-- Available data follows --

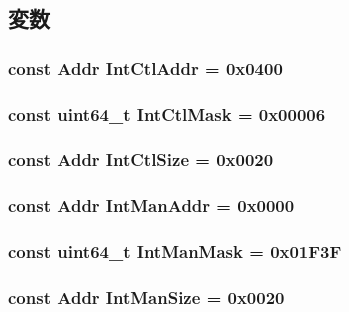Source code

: \subsection{変数}
\hypertarget{iob_8hh_a056f1d0f44791f82cac5fd3964a53c57}{
\subsubsection[{IntCtlAddr}]{\setlength{\rightskip}{0pt plus 5cm}const {\bf Addr} {\bf IntCtlAddr} = 0x0400}}
\label{iob_8hh_a056f1d0f44791f82cac5fd3964a53c57}
\hypertarget{iob_8hh_a9ebd85074fdd9cc9a5a6079c0a218822}{
\subsubsection[{IntCtlMask}]{\setlength{\rightskip}{0pt plus 5cm}const uint64\_\-t {\bf IntCtlMask} = 0x00006}}
\label{iob_8hh_a9ebd85074fdd9cc9a5a6079c0a218822}
\hypertarget{iob_8hh_a3274bf1642cc20d550bb8cb53ed2246f}{
\subsubsection[{IntCtlSize}]{\setlength{\rightskip}{0pt plus 5cm}const {\bf Addr} {\bf IntCtlSize} = 0x0020}}
\label{iob_8hh_a3274bf1642cc20d550bb8cb53ed2246f}
\hypertarget{iob_8hh_a95d5a4a7387bdf8a1d63c371043775af}{
\subsubsection[{IntManAddr}]{\setlength{\rightskip}{0pt plus 5cm}const {\bf Addr} {\bf IntManAddr} = 0x0000}}
\label{iob_8hh_a95d5a4a7387bdf8a1d63c371043775af}
\hypertarget{iob_8hh_ac172e68b1100862061270a74ce63a527}{
\subsubsection[{IntManMask}]{\setlength{\rightskip}{0pt plus 5cm}const uint64\_\-t {\bf IntManMask} = 0x01F3F}}
\label{iob_8hh_ac172e68b1100862061270a74ce63a527}
\hypertarget{iob_8hh_a5419690cae16575305ae94e77c2c8759}{
\subsubsection[{IntManSize}]{\setlength{\rightskip}{0pt plus 5cm}const {\bf Addr} {\bf IntManSize} = 0x0020}}
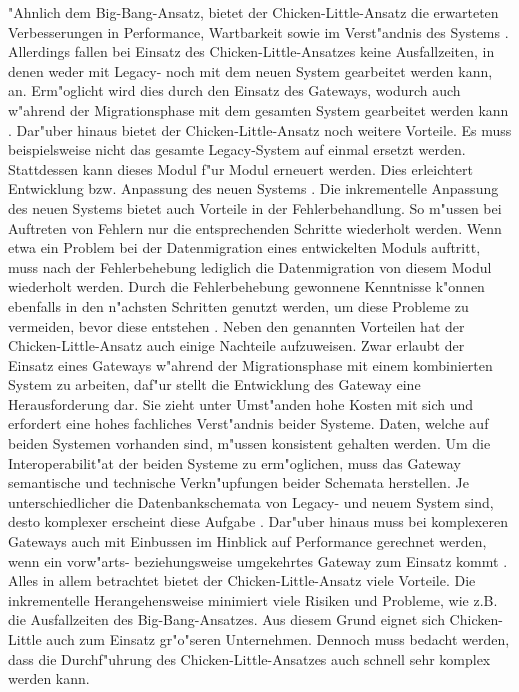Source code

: \lb
"Ahnlich dem Big-Bang-Ansatz, bietet der Chicken-Little-Ansatz die erwarteten Verbesserungen in Performance, Wartbarkeit sowie im Verst"andnis des Systems \citep[S.~108]{bisbal-1999}. Allerdings fallen bei Einsatz des Chicken-Little-Ansatzes keine Ausfallzeiten, in denen weder mit Legacy- noch mit dem neuen System gearbeitet werden kann, an. Erm"oglicht wird dies durch den Einsatz des Gateways, wodurch auch w"ahrend der Migrationsphase mit dem gesamten System gearbeitet werden kann \citep[S.~2]{wuLawless-1997}. Dar"uber hinaus bietet der Chicken-Little-Ansatz noch weitere Vorteile. Es muss beispielsweise nicht das gesamte Legacy-System auf einmal ersetzt werden. Stattdessen kann dieses Modul f"ur Modul erneuert werden. Dies erleichtert Entwicklung bzw. Anpassung des neuen Systems \citep[S.~3]{brodie-1993}. Die inkrementelle Anpassung des neuen Systems bietet auch Vorteile in der Fehlerbehandlung. So m"ussen bei Auftreten von Fehlern nur die entsprechenden Schritte wiederholt werden. Wenn etwa ein Problem bei der Datenmigration eines entwickelten Moduls auftritt, muss nach der Fehlerbehebung lediglich die Datenmigration von diesem Modul wiederholt werden. Durch die Fehlerbehebung gewonnene Kenntnisse k"onnen ebenfalls in den n"achsten Schritten genutzt werden, um diese Probleme zu vermeiden, bevor diese entstehen \citep[S.~3]{brodie-1993}.
\lb
Neben den genannten Vorteilen hat der Chicken-Little-Ansatz auch einige Nachteile aufzuweisen. Zwar erlaubt der Einsatz eines Gateways w"ahrend der Migrationsphase mit einem kombinierten System zu arbeiten, daf"ur stellt die Entwicklung des Gateway eine Herausforderung dar. Sie zieht unter Umst"anden hohe Kosten mit sich und erfordert eine hohes fachliches Verst"andnis beider Systeme. Daten, welche auf beiden Systemen vorhanden sind, m"ussen konsistent gehalten werden. Um die Interoperabilit"at der beiden Systeme zu erm"oglichen, muss das Gateway semantische und technische Verkn"upfungen beider Schemata herstellen. Je unterschiedlicher die Datenbankschemata von Legacy- und neuem System sind, desto komplexer erscheint diese Aufgabe \citep[S.~2f.]{wuLawless-1997}. Dar"uber hinaus muss bei komplexeren Gateways auch mit Einbussen im Hinblick auf Performance gerechnet werden, wenn ein vorw"arts- beziehungsweise umgekehrtes Gateway zum Einsatz kommt \citep[S.~109]{bisbal-1999}.
\lb
Alles in allem betrachtet bietet der Chicken-Little-Ansatz viele Vorteile. Die inkrementelle Herangehensweise minimiert viele Risiken und Probleme, wie z.B. die Ausfallzeiten des Big-Bang-Ansatzes. Aus diesem Grund eignet sich Chicken-Little auch zum Einsatz gr"o"seren Unternehmen. Dennoch muss bedacht werden, dass die Durchf"uhrung des Chicken-Little-Ansatzes auch schnell sehr komplex werden kann.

-- Available data concluded --

→ **Problem statement**: Print the data exactly as written, dropping any images it holds.

→ **Solved exercise**:
Source code

: \subsection{変数}
\hypertarget{iob_8hh_a056f1d0f44791f82cac5fd3964a53c57}{
\subsubsection[{IntCtlAddr}]{\setlength{\rightskip}{0pt plus 5cm}const {\bf Addr} {\bf IntCtlAddr} = 0x0400}}
\label{iob_8hh_a056f1d0f44791f82cac5fd3964a53c57}
\hypertarget{iob_8hh_a9ebd85074fdd9cc9a5a6079c0a218822}{
\subsubsection[{IntCtlMask}]{\setlength{\rightskip}{0pt plus 5cm}const uint64\_\-t {\bf IntCtlMask} = 0x00006}}
\label{iob_8hh_a9ebd85074fdd9cc9a5a6079c0a218822}
\hypertarget{iob_8hh_a3274bf1642cc20d550bb8cb53ed2246f}{
\subsubsection[{IntCtlSize}]{\setlength{\rightskip}{0pt plus 5cm}const {\bf Addr} {\bf IntCtlSize} = 0x0020}}
\label{iob_8hh_a3274bf1642cc20d550bb8cb53ed2246f}
\hypertarget{iob_8hh_a95d5a4a7387bdf8a1d63c371043775af}{
\subsubsection[{IntManAddr}]{\setlength{\rightskip}{0pt plus 5cm}const {\bf Addr} {\bf IntManAddr} = 0x0000}}
\label{iob_8hh_a95d5a4a7387bdf8a1d63c371043775af}
\hypertarget{iob_8hh_ac172e68b1100862061270a74ce63a527}{
\subsubsection[{IntManMask}]{\setlength{\rightskip}{0pt plus 5cm}const uint64\_\-t {\bf IntManMask} = 0x01F3F}}
\label{iob_8hh_ac172e68b1100862061270a74ce63a527}
\hypertarget{iob_8hh_a5419690cae16575305ae94e77c2c8759}{
\subsubsection[{IntManSize}]{\setlength{\rightskip}{0pt plus 5cm}const {\bf Addr} {\bf IntManSize} = 0x0020}}
Source code

: \lb
"Ahnlich dem Big-Bang-Ansatz, bietet der Chicken-Little-Ansatz die erwarteten Verbesserungen in Performance, Wartbarkeit sowie im Verst"andnis des Systems \citep[S.~108]{bisbal-1999}. Allerdings fallen bei Einsatz des Chicken-Little-Ansatzes keine Ausfallzeiten, in denen weder mit Legacy- noch mit dem neuen System gearbeitet werden kann, an. Erm"oglicht wird dies durch den Einsatz des Gateways, wodurch auch w"ahrend der Migrationsphase mit dem gesamten System gearbeitet werden kann \citep[S.~2]{wuLawless-1997}. Dar"uber hinaus bietet der Chicken-Little-Ansatz noch weitere Vorteile. Es muss beispielsweise nicht das gesamte Legacy-System auf einmal ersetzt werden. Stattdessen kann dieses Modul f"ur Modul erneuert werden. Dies erleichtert Entwicklung bzw. Anpassung des neuen Systems \citep[S.~3]{brodie-1993}. Die inkrementelle Anpassung des neuen Systems bietet auch Vorteile in der Fehlerbehandlung. So m"ussen bei Auftreten von Fehlern nur die entsprechenden Schritte wiederholt werden. Wenn etwa ein Problem bei der Datenmigration eines entwickelten Moduls auftritt, muss nach der Fehlerbehebung lediglich die Datenmigration von diesem Modul wiederholt werden. Durch die Fehlerbehebung gewonnene Kenntnisse k"onnen ebenfalls in den n"achsten Schritten genutzt werden, um diese Probleme zu vermeiden, bevor diese entstehen \citep[S.~3]{brodie-1993}.
\lb
Neben den genannten Vorteilen hat der Chicken-Little-Ansatz auch einige Nachteile aufzuweisen. Zwar erlaubt der Einsatz eines Gateways w"ahrend der Migrationsphase mit einem kombinierten System zu arbeiten, daf"ur stellt die Entwicklung des Gateway eine Herausforderung dar. Sie zieht unter Umst"anden hohe Kosten mit sich und erfordert eine hohes fachliches Verst"andnis beider Systeme. Daten, welche auf beiden Systemen vorhanden sind, m"ussen konsistent gehalten werden. Um die Interoperabilit"at der beiden Systeme zu erm"oglichen, muss das Gateway semantische und technische Verkn"upfungen beider Schemata herstellen. Je unterschiedlicher die Datenbankschemata von Legacy- und neuem System sind, desto komplexer erscheint diese Aufgabe \citep[S.~2f.]{wuLawless-1997}. Dar"uber hinaus muss bei komplexeren Gateways auch mit Einbussen im Hinblick auf Performance gerechnet werden, wenn ein vorw"arts- beziehungsweise umgekehrtes Gateway zum Einsatz kommt \citep[S.~109]{bisbal-1999}.
\lb
Alles in allem betrachtet bietet der Chicken-Little-Ansatz viele Vorteile. Die inkrementelle Herangehensweise minimiert viele Risiken und Probleme, wie z.B. die Ausfallzeiten des Big-Bang-Ansatzes. Aus diesem Grund eignet sich Chicken-Little auch zum Einsatz gr"o"seren Unternehmen. Dennoch muss bedacht werden, dass die Durchf"uhrung des Chicken-Little-Ansatzes auch schnell sehr komplex werden kann.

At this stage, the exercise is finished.